TASK DIRECTIONS:
Copy out each line of the material below that holds the string "library".

*** Opening SOURCE MATERIAL ***

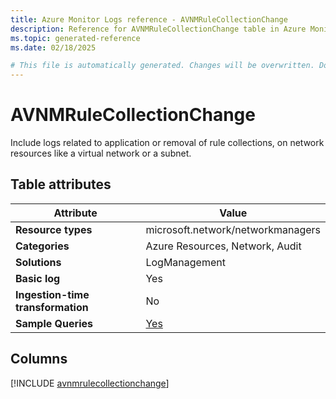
 ```yaml
---
title: Azure Monitor Logs reference - AVNMRuleCollectionChange
description: Reference for AVNMRuleCollectionChange table in Azure Monitor Logs.
ms.topic: generated-reference
ms.date: 02/18/2025

# This file is automatically generated. Changes will be overwritten. Do not change this file directly.
---
```


# AVNMRuleCollectionChange

Include logs related to application or removal of rule collections, on network resources like a virtual network or a subnet.


## Table attributes

|Attribute|Value|
|---|---|
|**Resource types**|microsoft.network/networkmanagers|
|**Categories**|Azure Resources, Network, Audit|
|**Solutions**| LogManagement|
|**Basic log**|Yes|
|**Ingestion-time transformation**|No|
|**Sample Queries**|[Yes](/azure/azure-monitor/reference/queries/avnmrulecollectionchange)|



## Columns
  
[!INCLUDE [avnmrulecollectionchange](~/reusable-content/ce-skilling/azure/includes/azure-monitor/reference/tables/avnmrulecollectionchange-include.md)]
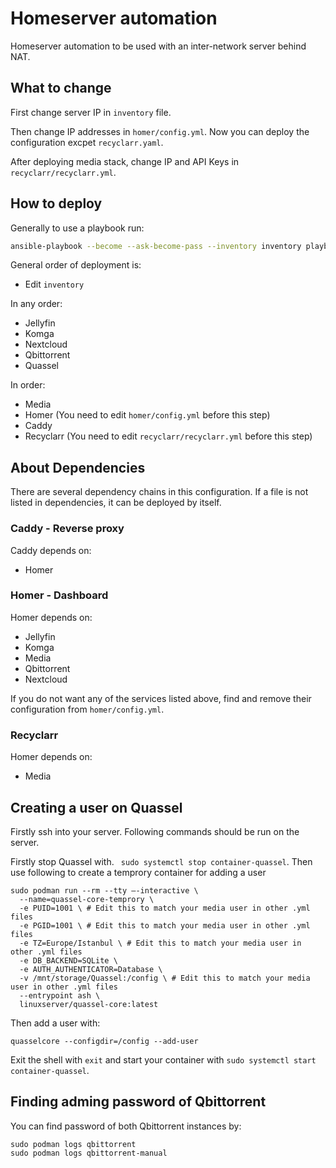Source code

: # Homeserver automation

Homeserver automation to be used with an inter-network server behind NAT.

## What to change

First change server IP in ```inventory``` file.

Then change IP addresses in ```homer/config.yml```. Now you can deploy the configuration excpet ```recyclarr.yaml```.

After deploying media stack, change IP and API Keys in ```recyclarr/recyclarr.yml```.

## How to deploy

Generally to use a playbook run:

```bash
ansible-playbook --become --ask-become-pass --inventory inventory playbook.yaml
```

General order of deployment is:

- Edit ```inventory```

In any order:


- Jellyfin
- Komga
- Nextcloud
- Qbittorrent
- Quassel

In order:

- Media
- Homer (You need to edit ```homer/config.yml``` before this step)
- Caddy
- Recyclarr (You need to edit ```recyclarr/recyclarr.yml``` before this step)

## About Dependencies

There are several dependency chains in this configuration. If a file is not listed in dependencies, it can be deployed by itself.

### Caddy - Reverse proxy

Caddy depends on:

- Homer

### Homer - Dashboard

Homer depends on:

- Jellyfin
- Komga
- Media
- Qbittorrent
- Nextcloud

If you do not want any of the services listed above, find and remove their configuration from ```homer/config.yml```.

### Recyclarr

Homer depends on:

- Media

## Creating a user on Quassel

Firstly ssh into your server. Following commands should be run on the server.

Firstly stop Quassel with. ``` sudo systemctl stop container-quassel```. Then use following to create a temprory container for adding a user

```
sudo podman run --rm --tty –-interactive \
  --name=quassel-core-temprory \
  -e PUID=1001 \ # Edit this to match your media user in other .yml files
  -e PGID=1001 \ # Edit this to match your media user in other .yml files
  -e TZ=Europe/Istanbul \ # Edit this to match your media user in other .yml files
  -e DB_BACKEND=SQLite \
  -e AUTH_AUTHENTICATOR=Database \
  -v /mnt/storage/Quassel:/config \ # Edit this to match your media user in other .yml files
  --entrypoint ash \
  linuxserver/quassel-core:latest
```

Then add a user with:

```
quasselcore --configdir=/config --add-user
```

Exit the shell with ```exit``` and start your container with ```sudo systemctl start container-quassel```.

## Finding adming password of Qbittorrent

You can find password of both Qbittorrent instances by:

```
sudo podman logs qbittorrent
sudo podman logs qbittorrent-manual
```
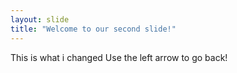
 ```yaml
---
layout: slide
title: "Welcome to our second slide!"
---
```

This is what i changed
Use the left arrow to go back!
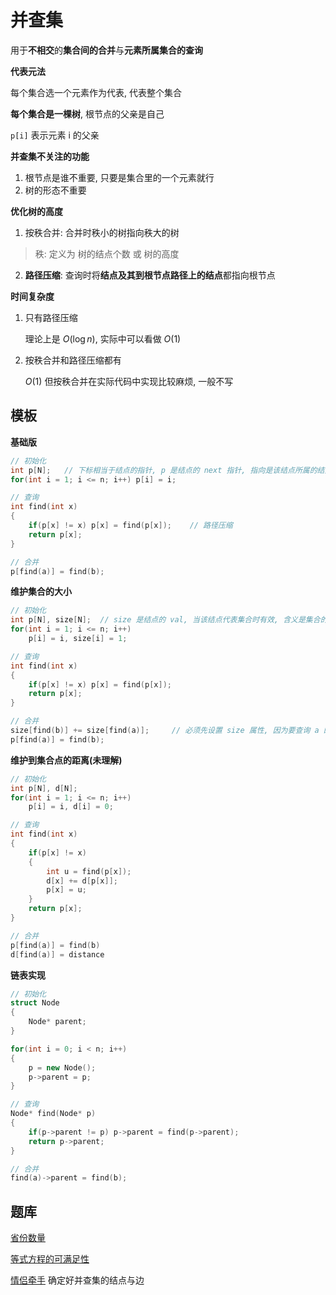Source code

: # 并查集

用于**不相交**的**集合间的合并**与**元素所属集合的查询**

**代表元法**

每个集合选一个元素作为代表, 代表整个集合

**每个集合是一棵树**, 根节点的父亲是自己

`p[i]` 表示元素 i 的父亲

**并查集不关注的功能**

1. 根节点是谁不重要, 只要是集合里的一个元素就行
2. 树的形态不重要

**优化树的高度**

1. 按秩合并: 合并时秩小的树指向秩大的树

> 秩: 定义为  树的结点个数  或  树的高度

2. **路径压缩**: 查询时将**结点及其到根节点路径上的结点**都指向根节点

**时间复杂度**

1. 只有路径压缩 

   理论上是 $O(\log n)$, 实际中可以看做 $O(1)$

2. 按秩合并和路径压缩都有

   $O(1)$ 但按秩合并在实际代码中实现比较麻烦, 一般不写

## 模板

**基础版**

```C++
// 初始化
int p[N];	// 下标相当于结点的指针, p 是结点的 next 指针, 指向是该结点所属的结点
for(int i = 1; i <= n; i++) p[i] = i;

// 查询
int find(int x)
{
    if(p[x] != x) p[x] = find(p[x]);	// 路径压缩
    return p[x];
}

// 合并
p[find(a)] = find(b);
```

**维护集合的大小**

```C++
// 初始化
int p[N], size[N];	// size 是结点的 val, 当该结点代表集合时有效, 含义是集合的大小
for(int i = 1; i <= n; i++)
    p[i] = i, size[i] = 1;

// 查询
int find(int x)
{
    if(p[x] != x) p[x] = find(p[x]);
    return p[x];
}

// 合并
size[find(b)] += size[find(a)];		// 必须先设置 size 属性, 因为要查询 a 的集合点, a 的集合点在合并后就变为 b 的集合点了
p[find(a)] = find(b);				
```

**维护到集合点的距离(未理解)**

```C++
// 初始化
int p[N], d[N];
for(int i = 1; i <= n; i++)
    p[i] = i, d[i] = 0;

// 查询
int find(int x)
{
    if(p[x] != x)
    {
        int u = find(p[x]);
        d[x] += d[p[x]];
        p[x] = u;
    }
    return p[x];
}

// 合并
p[find(a)] = find(b)
d[find(a)] = distance
```

**链表实现**

```C++
// 初始化
struct Node
{
    Node* parent;
}

for(int i = 0; i < n; i++) 
{
    p = new Node();    
    p->parent = p;
}

// 查询
Node* find(Node* p)
{
    if(p->parent != p) p->parent = find(p->parent);
    return p->parent;
}

// 合并
find(a)->parent = find(b);
```

## 题库

[省份数量](https://leetcode.cn/problems/number-of-provinces/)

[等式方程的可满足性](https://leetcode.cn/problems/satisfiability-of-equality-equations/)	

[情侣牵手](https://leetcode.cn/problems/couples-holding-hands/)	确定好并查集的结点与边
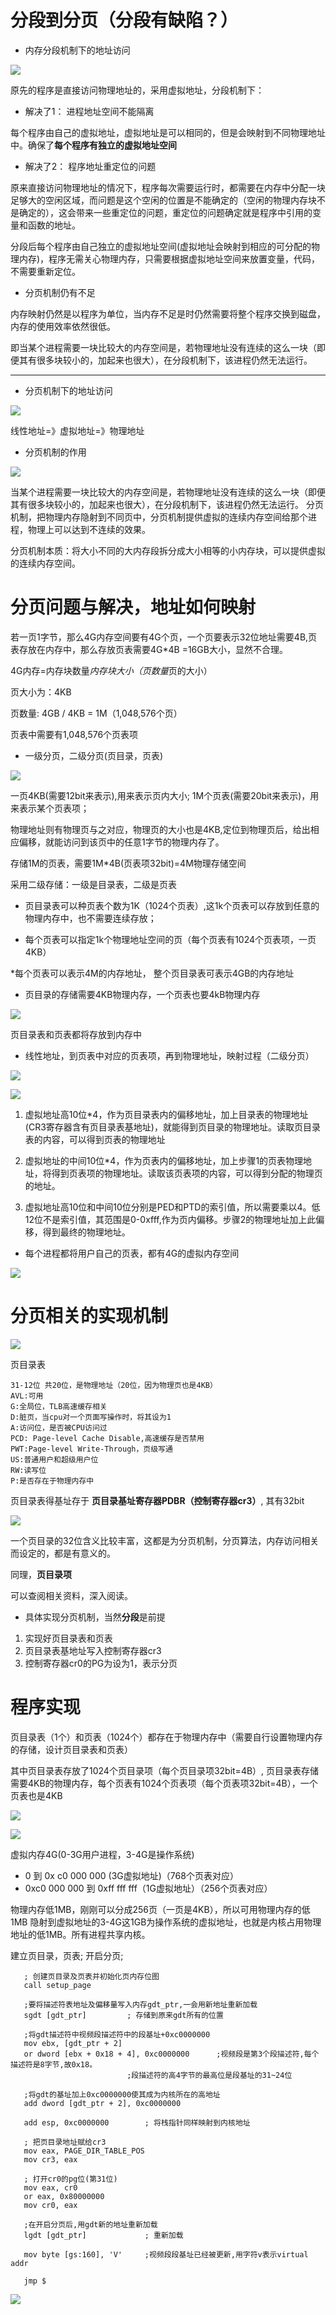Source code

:

# 分段到分页（分段有缺陷？）

* 内存分段机制下的地址访问

![](../04_page/imgs/1.jpg)


原先的程序是直接访问物理地址的，采用虚拟地址，分段机制下：

* 解决了1： 进程地址空间不能隔离

每个程序由自己的虚拟地址，虚拟地址是可以相同的，但是会映射到不同物理地址中。确保了**每个程序有独立的虚拟地址空间**

* 解决了2： 程序地址重定位的问题

原来直接访问物理地址的情况下，程序每次需要运行时，都需要在内存中分配一块足够大的空闲区域，而问题是这个空闲的位置是不能确定的（空闲的物理内存块不是确定的），这会带来一些重定位的问题，重定位的问题确定就是程序中引用的变量和函数的地址。

分段后每个程序由自己独立的虚拟地址空间(虚拟地址会映射到相应的可分配的物理内存)，程序无需关心物理内存，只需要根据虚拟地址空间来放置变量，代码，不需要重新定位。

* 分页机制仍有不足

 内存映射仍然是以程序为单位，当内存不足是时仍然需要将整个程序交换到磁盘，内存的使用效率依然很低。

即当某个进程需要一块比较大的内存空间是，若物理地址没有连续的这么一块（即便其有很多块较小的，加起来也很大），在分段机制下，该进程仍然无法运行。

---


* 分页机制下的地址访问

![](../04_page/imgs/2.jpg)

线性地址=》虚拟地址=》物理地址

* 分页机制的作用

![](../04_page/imgs/3.jpg)

当某个进程需要一块比较大的内存空间是，若物理地址没有连续的这么一块（即便其有很多块较小的，加起来也很大），在分段机制下，该进程仍然无法运行。
分页机制，把物理内存隐射到不同页中，分页机制提供虚拟的连续内存空间给那个进程，物理上可以达到不连续的效果。

分页机制本质：将大小不同的大内存段拆分成大小相等的小内存块，可以提供虚拟的连续内存空间。

# 分页问题与解决，地址如何映射

若一页1字节，那么4G内存空间要有4G个页，一个页要表示32位地址需要4B,页表存放在内存中，那么存放页表需要4G*4B =16GB大小，显然不合理。

4G内存=内存块数量*内存块大小（页数量*页的大小）

页大小为：4KB

页数量: 4GB / 4KB = 1M（1,048,576个页）

页表中需要有1,048,576个页表项

* 一级分页，二级分页(页目录，页表)

![](../04_page/imgs/4.jpg)

一页4KB(需要12bit来表示),用来表示页内大小; 1M个页表(需要20bit来表示)，用来表示某个页表项； 

物理地址则有物理页与之对应，物理页的大小也是4KB,定位到物理页后，给出相应偏移，就能访问到该页中的任意1字节的物理内存了。

存储1M的页表，需要1M*4B(页表项32bit)=4M物理存储空间

采用二级存储：一级是目录表，二级是页表

* 页目录表可以种页表个数为1K（1024个页表）,这1k个页表可以存放到任意的物理内存中，也不需要连续存放；

* 每个页表可以指定1k个物理地址空间的页（每个页表有1024个页表项，一页4KB）

*每个页表可以表示4M的内存地址， 整个页目录表可表示4GB的内存地址

* 页目录的存储需要4KB物理内存，一个页表也要4kB物理内存

![](../04_page/imgs/5.jpg)

页目录表和页表都将存放到内存中

* 线性地址，到页表中对应的页表项，再到物理地址，映射过程（二级分页）

![](../04_page/imgs/6.jpg)

![](../04_page/imgs/7.jpg)

1. 虚拟地址高10位*4，作为页目录表内的偏移地址，加上目录表的物理地址(CR3寄存器含有页目录表基地址)，就能得到页目录的物理地址。读取页目录表的内容，可以得到页表的物理地址

2. 虚拟地址的中间10位*4，作为页表内的偏移地址，加上步骤1的页表物理地址，将得到页表项的物理地址。读取该页表项的内容，可以得到分配的物理页的地址。

3. 虚拟地址高10位和中间10位分别是PED和PTD的索引值，所以需要乘以4。低12位不是索引值，其范围是0-0xfff,作为页内偏移。步骤2的物理地址加上此偏移，得到最终的物理地址。

* 每个进程都将用户自己的页表，都有4G的虚拟内存空间

![](../04_page/imgs/8.jpg)


# 分页相关的实现机制

![](../04_page/imgs/7.jpg)

页目录表
```
31-12位 共20位，是物理地址（20位，因为物理页也是4KB）
AVL:可用
G:全局位，TLB高速缓存相关
D:脏页，当cpu对一个页面写操作时，将其设为1
A:访问位，是否被CPU访问过
PCD: Page-level Cache Disable,高速缓存是否禁用
PWT:Page-level Write-Through，页级写通
US:普通用户和超级用户位
RW:读写位
P:是否存在于物理内存中
```

页目录表得基址存于 **页目录基址寄存器PDBR（控制寄存器cr3）**, 其有32bit

![](../04_page/imgs/9.jpg)

一个页目录的32位含义比较丰富，这都是为分页机制，分页算法，内存访问相关而设定的，都是有意义的。

同理，**页目录项**

可以查阅相关资料，深入阅读。

* 具体实现分页机制，当然**分段**是前提
1. 实现好页目录表和页表
2. 页目录表基地址写入控制寄存器cr3
3. 控制寄存器cr0的PG为设为1，表示分页


# 程序实现

页目录表（1个）和页表（1024个）都存在于物理内存中（需要自行设置物理内存的存储，设计页目录表和页表）

其中页目录表存放了1024个页目录项（每个页目录项32bit=4B）, 页目录表存储需要4KB的物理内存，每个页表有1024个页表项（每个页表项32bit=4B），一个页表也是4KB

![](../04_page/imgs/10.jpg)

![](../04_page/imgs/11.jpg)

虚拟内存4G(0-3G用户进程，3-4G是操作系统)
* 0 到 0x c0 000 000 (3G虚拟地址)（768个页表对应）
* 0xc0 000 000 到 0xff fff fff（1G虚拟地址）（256个页表对应）

物理内存低1MB，刚刚可以分成256页（一页是4KB），所以可用物理内存的低1MB 隐射到虚拟地址的3-4G这1GB为操作系统的虚拟地址，也就是内核占用物理地址的低1MB。所有进程共享内核。


建立页目录，页表; 开启分页; 
```
   ; 创建页目录及页表并初始化页内存位图
   call setup_page

   ;要将描述符表地址及偏移量写入内存gdt_ptr,一会用新地址重新加载
   sgdt [gdt_ptr]	      ; 存储到原来gdt所有的位置

   ;将gdt描述符中视频段描述符中的段基址+0xc0000000
   mov ebx, [gdt_ptr + 2]  
   or dword [ebx + 0x18 + 4], 0xc0000000      ;视频段是第3个段描述符,每个描述符是8字节,故0x18。
					      ;段描述符的高4字节的最高位是段基址的31~24位

   ;将gdt的基址加上0xc0000000使其成为内核所在的高地址
   add dword [gdt_ptr + 2], 0xc0000000

   add esp, 0xc0000000        ; 将栈指针同样映射到内核地址

   ; 把页目录地址赋给cr3
   mov eax, PAGE_DIR_TABLE_POS
   mov cr3, eax

   ; 打开cr0的pg位(第31位)
   mov eax, cr0
   or eax, 0x80000000
   mov cr0, eax

   ;在开启分页后,用gdt新的地址重新加载
   lgdt [gdt_ptr]             ; 重新加载

   mov byte [gs:160], 'V'     ;视频段段基址已经被更新,用字符v表示virtual addr

   jmp $
```

![](../04_page/imgs/12.jpg)

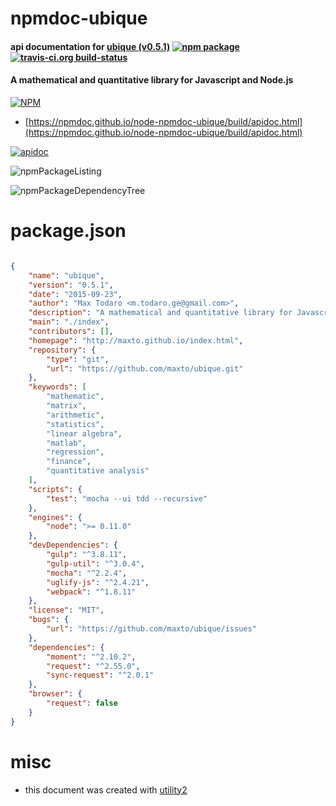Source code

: # npmdoc-ubique

#### api documentation for  [ubique (v0.5.1)](http://maxto.github.io/index.html)  [![npm package](https://img.shields.io/npm/v/npmdoc-ubique.svg?style=flat-square)](https://www.npmjs.org/package/npmdoc-ubique) [![travis-ci.org build-status](https://api.travis-ci.org/npmdoc/node-npmdoc-ubique.svg)](https://travis-ci.org/npmdoc/node-npmdoc-ubique)

#### A mathematical and quantitative library for Javascript and Node.js

[![NPM](https://nodei.co/npm/ubique.png?downloads=true&downloadRank=true&stars=true)](https://www.npmjs.com/package/ubique)

- [https://npmdoc.github.io/node-npmdoc-ubique/build/apidoc.html](https://npmdoc.github.io/node-npmdoc-ubique/build/apidoc.html)

[![apidoc](https://npmdoc.github.io/node-npmdoc-ubique/build/screenCapture.buildCi.browser.%252Ftmp%252Fbuild%252Fapidoc.html.png)](https://npmdoc.github.io/node-npmdoc-ubique/build/apidoc.html)

![npmPackageListing](https://npmdoc.github.io/node-npmdoc-ubique/build/screenCapture.npmPackageListing.svg)

![npmPackageDependencyTree](https://npmdoc.github.io/node-npmdoc-ubique/build/screenCapture.npmPackageDependencyTree.svg)



# package.json

```json

{
    "name": "ubique",
    "version": "0.5.1",
    "date": "2015-09-23",
    "author": "Max Todaro <m.todaro.ge@gmail.com>",
    "description": "A mathematical and quantitative library for Javascript and Node.js",
    "main": "./index",
    "contributors": [],
    "homepage": "http://maxto.github.io/index.html",
    "repository": {
        "type": "git",
        "url": "https://github.com/maxto/ubique.git"
    },
    "keywords": [
        "mathematic",
        "matrix",
        "arithmetic",
        "statistics",
        "linear algebra",
        "matlab",
        "regression",
        "finance",
        "quantitative analysis"
    ],
    "scripts": {
        "test": "mocha --ui tdd --recursive"
    },
    "engines": {
        "node": ">= 0.11.0"
    },
    "devDependencies": {
        "gulp": "^3.8.11",
        "gulp-util": "^3.0.4",
        "mocha": "^2.2.4",
        "uglify-js": "^2.4.21",
        "webpack": "^1.8.11"
    },
    "license": "MIT",
    "bugs": {
        "url": "https://github.com/maxto/ubique/issues"
    },
    "dependencies": {
        "moment": "^2.10.2",
        "request": "^2.55.0",
        "sync-request": "^2.0.1"
    },
    "browser": {
        "request": false
    }
}
```



# misc
- this document was created with [utility2](https://github.com/kaizhu256/node-utility2)
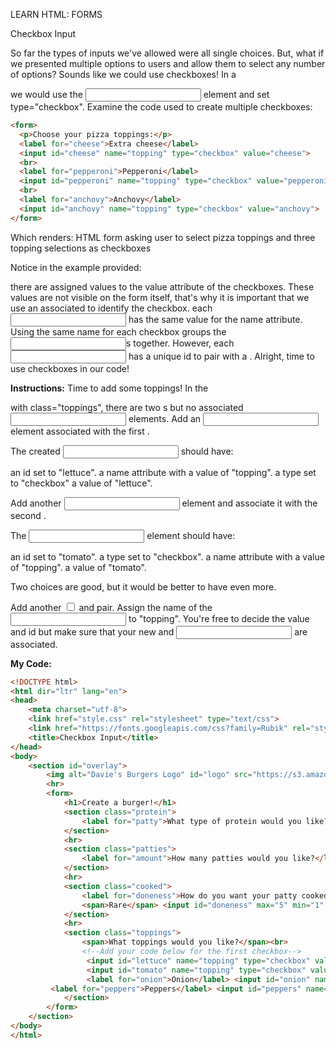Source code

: LEARN HTML: FORMS

Checkbox Input

So far the types of inputs we've allowed were all single choices. But, what if we presented multiple options to users and allow them to select any number of options? Sounds like we could use checkboxes! In a <form> we would use the <input> element and set type="checkbox". Examine the code used to create multiple checkboxes:
```html
<form>
  <p>Choose your pizza toppings:</p>
  <label for="cheese">Extra cheese</label>
  <input id="cheese" name="topping" type="checkbox" value="cheese">
  <br>
  <label for="pepperoni">Pepperoni</label>
  <input id="pepperoni" name="topping" type="checkbox" value="pepperoni">
  <br>
  <label for="anchovy">Anchovy</label>
  <input id="anchovy" name="topping" type="checkbox" value="anchovy">
</form>
```
Which renders: HTML form asking user to select pizza toppings and three topping selections as checkboxes

Notice in the example provided:

there are assigned values to the value attribute of the checkboxes. These values are not visible on the form itself, that's why it is important that we use an associated <label> to identify the checkbox.
each <input> has the same value for the name attribute. Using the same name for each checkbox groups the <input>s together. However, each <input> has a unique id to pair with a <label>.
Alright, time to use checkboxes in our code!

**Instructions:**
Time to add some toppings! In the <section> with class="toppings", there are two <label>s but no associated <input> elements. Add an <input> element associated with the first <label>.

The created <input> should have:

an id set to "lettuce".
a name attribute with a value of "topping".
a type set to "checkbox"
a value of "lettuce".

Add another <input> element and associate it with the second <label>.

The <input> element should have:

an id set to "tomato".
a type set to "checkbox".
a name attribute with a value of "topping".
a value of "tomato".

Two choices are good, but it would be better to have even more.

Add another <input type="checkbox"> and <label> pair. Assign the name of the <input> to "topping". You're free to decide the value and id but make sure that your new <label> and <input> are associated.

**My Code:**
```html
<!DOCTYPE html>
<html dir="ltr" lang="en">
<head>
	<meta charset="utf-8">
	<link href="style.css" rel="stylesheet" type="text/css">
	<link href="https://fonts.googleapis.com/css?family=Rubik" rel="stylesheet">
	<title>Checkbox Input</title>
</head>
<body>
	<section id="overlay">
		<img alt="Davie's Burgers Logo" id="logo" src="https://s3.amazonaws.com/codecademy-content/courses/web-101/unit-6/htmlcss1-img_burger-logo.svg">
		<hr>
		<form>
			<h1>Create a burger!</h1>
			<section class="protein">
				<label for="patty">What type of protein would you like?</label> <input id="patty" name="patty" type="text">
			</section>
			<hr>
			<section class="patties">
				<label for="amount">How many patties would you like?</label> <input id="amount" name="amount" type="number">
			</section>
			<hr>
			<section class="cooked">
				<label for="doneness">How do you want your patty cooked</label><br>
				<span>Rare</span> <input id="doneness" max="5" min="1" name="doneness" type="range" value="3"> <span>Well-Done</span>
			</section>
			<hr>
			<section class="toppings">
				<span>What toppings would you like?</span><br>
				<!--Add your code below for the first checkbox-->
				 <input id="lettuce" name="topping" type="checkbox" value="lettuce"> <label for="lettuce">Lettuce</label> <!--Add your code below for the second checkbox-->
				 <input id="tomato" name="topping" type="checkbox" value="tomato"> <label for="tomato">Tomato</label> <!--Add your code below for the third checkbox-->
				 <label for="onion">Onion</label> <input id="onion" name="topping" type="checkbox" value="onion"> 
         <label for="peppers">Peppers</label> <input id="peppers" name="peppers" type="checkbox" value="peppers">
			</section>
		</form>
	</section>
</body>
</html>
```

*** Closing SOURCE MATERIAL ***

OUTPUT FOR THIS EXERCISE:
#### A mathematical and quantitative library for Javascript and Node.js
    "description": "A mathematical and quantitative library for Javascript and Node.js",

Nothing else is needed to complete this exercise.